24 fév 2012
mariellaesvant

La vache et les (aspirants) présidents

« Ce n’est pas en tapant sur le cul des vaches qu’on défend l’agriculture ». José Bové a sûrement raison. Mais pour moissonner les voix, ça peut être payant. Pour préparer leur défilé – Sarkozy samedi, Bayrou, dimanche, François Hollande mardi, Jean-Luc Mélenchon mercredi, Eva Joly jeudi et Marine Le Pen vendredi – les candidats polissent leurs bottes. Et font pain sec. Parce que dans la plus grande ferme de France, il ne suffit pas de carresser les bovins. Il faut aussi flatter les éleveurs. Et goûter quelques dizaines de spécialités. En la matière, Jacques Chirac était une bête de concours (sans mauvais jeu de mot). Cette année, il déclare forfait pour « raisons personnelles ». Mais même en l’absence du « chouchou », ces 8% de l’électorat est toujours acquis à la droite, selon une étude du Cevipof. Et penche de plus en plus vers l’extrême.

 

 

Le successeur de Chirac a bien failli se fâcher à vie avec le monde agricole. A peine élu, Nicolas Sarkozy avait fait trembler les piliers du modèle « intensif » avec son Grenelle de l’environnement. Sans trop de dommages pour les moissonneurs de l’extrême, au final. Et puis trois ans plus tard, grosse boulette. Dans les allées de « la plus grande ferme de France », et pas seulement, tout le monde se souvient de la délicatesse du président-désormais-candidat en 2008. Un splendide « Casse toi pov’con » capté par une caméra volante.

 

 

Un an plus tard, Nicolas Sarkozy revient, sous haute surveillance. Sa garde rapprochée dresse un cordon sanitaire autour de lui, public et éleveurs sont privé de serrage de paluche, des badauds écartés pour délit de « gueule d’opposant« , et le journalistes triés sur le volet. On est loin du bain de foule d’un Chirac à la paluche ouverte et à la bouche ruminante.  Deux ans plus tard, il fait l’impasse sur l’inauguration, et tente un autre type d’esquive… Il débarque une heure avant l’heure prévue, histoire d’éviter les mécontents qui l’attendent de pieds ferme. Mais les agriculteurs sont coriaces, et il récolte un gros bouquet de huées. Un an plus tard, il se la joue Chirac (le pot de rillette en moins) en déambulant 4 heures dans les allées. C’est que la présidentielle approche. Et puis, après avoir décidé que ‘ »l’écologie, ça suffit », le président était sûr de s’être fait quelques amis du côté des adhérents de la FNSEA.

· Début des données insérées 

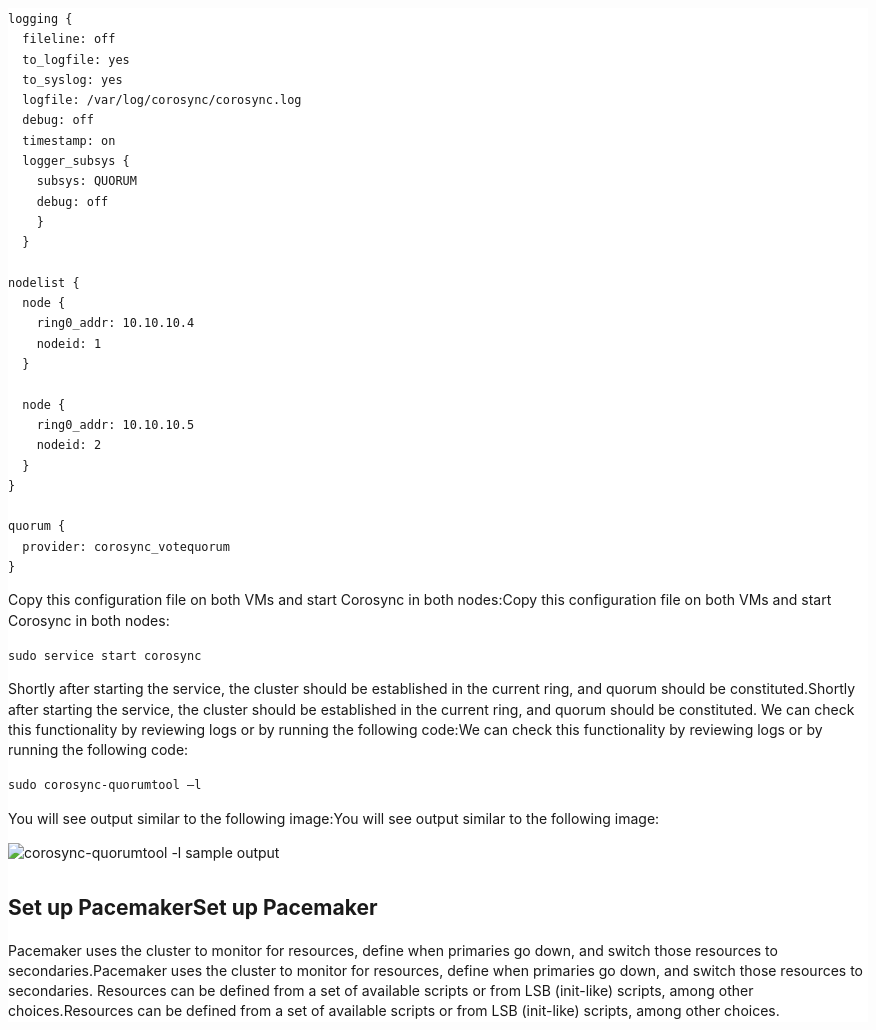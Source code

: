     logging {
      fileline: off
      to_logfile: yes
      to_syslog: yes
      logfile: /var/log/corosync/corosync.log
      debug: off
      timestamp: on
      logger_subsys {
        subsys: QUORUM
        debug: off
        }
      }

    nodelist {
      node {
        ring0_addr: 10.10.10.4
        nodeid: 1
      }

      node {
        ring0_addr: 10.10.10.5
        nodeid: 2
      }
    }

    quorum {
      provider: corosync_votequorum
    }

<span data-ttu-id="578c6-222">Copy this configuration file on both VMs and start Corosync in both nodes:</span><span class="sxs-lookup"><span data-stu-id="578c6-222">Copy this configuration file on both VMs and start Corosync in both nodes:</span></span>

    sudo service start corosync

<span data-ttu-id="578c6-223">Shortly after starting the service, the cluster should be established in the current ring, and quorum should be constituted.</span><span class="sxs-lookup"><span data-stu-id="578c6-223">Shortly after starting the service, the cluster should be established in the current ring, and quorum should be constituted.</span></span> <span data-ttu-id="578c6-224">We can check this functionality by reviewing logs or by running the following code:</span><span class="sxs-lookup"><span data-stu-id="578c6-224">We can check this functionality by reviewing logs or by running the following code:</span></span>

    sudo corosync-quorumtool –l

<span data-ttu-id="578c6-225">You will see output similar to the following image:</span><span class="sxs-lookup"><span data-stu-id="578c6-225">You will see output similar to the following image:</span></span>

![corosync-quorumtool -l sample output](https://docstestmedia1.blob.core.windows.net/azure-media/articles/virtual-machines/linux/classic/media/mysql-cluster/image001.png)

## <a name="set-up-pacemaker"></a><span data-ttu-id="578c6-227">Set up Pacemaker</span><span class="sxs-lookup"><span data-stu-id="578c6-227">Set up Pacemaker</span></span>
<span data-ttu-id="578c6-228">Pacemaker uses the cluster to monitor for resources, define when primaries go down, and switch those resources to secondaries.</span><span class="sxs-lookup"><span data-stu-id="578c6-228">Pacemaker uses the cluster to monitor for resources, define when primaries go down, and switch those resources to secondaries.</span></span> <span data-ttu-id="578c6-229">Resources can be defined from a set of available scripts or from LSB (init-like) scripts, among other choices.</span><span class="sxs-lookup"><span data-stu-id="578c6-229">Resources can be defined from a set of available scripts or from LSB (init-like) scripts, among other choices.</span></span>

Un pied dans la gadoue normande, l’autre sur la terre de Corrèze, François Hollande a fait son baptême de paille électorale jeudi en Mayenne. Il a semé les premières lignes de son programme pour l’agriculture, qu’il détaillera mardi au Salon… où il a prévue une visite de « 7 heures ». Autant à gratouiller le ventre des agneaux – comme Lionel Jospin en 2002 ou Ségolène Royal en 2007. Il y a un an tout juste, il digérait une rencontre avec DSK, et discourait sur une possible (et même probable) candidature. « C’est bien qu’on y soit, c’est même nécessaire, mais ce n’est pas un lieu où on vient chercher des voix« , essayait de faire croire le pas-encore-candidat devant le regard incrédule d’un « cul noir », sympathique représentant des porcelets limousins. En tous cas, ce n’est pas un lieu où on minaude avec la nourriture. Sept heures sur place, c’est son régime Dukan qui tombe à l’eau…


François Hollande au salon de l’agriculture par LEXPRESS
L’éleveur du Béarn est en général plutôt à l’aise au milieu des bestiaux. Et ils le lui rendent bien. François Bayrou, ex- « Monsieur 20% » avait fait un passage remarqué en 2007. Cinq ans après, le candidat du Modem, qui sera dimanche au Salon, a toujours la côte chez les agriculteurs. Pas loin de 19%, selon le dernier baromètre BVA… Derrière Nicolas Sarkozy (35%) et Marine Le Pen (21%).  Cette dernière, qui avait fait son premier défilé de présidente du Front national en 2011 – trois heures qui fleurait bon le terroir, en bras de chemise à boire de la bière et du vin blanc – a un peu echauffé les esprits en ouvrant le débat sur la viande Halal. Elle fera tout de même mieux que la gauche (François Hollande est crédité de 11% d’intention de vote) et que les écologistes, dont les agriculteurs se méfient (défient) toujours autant.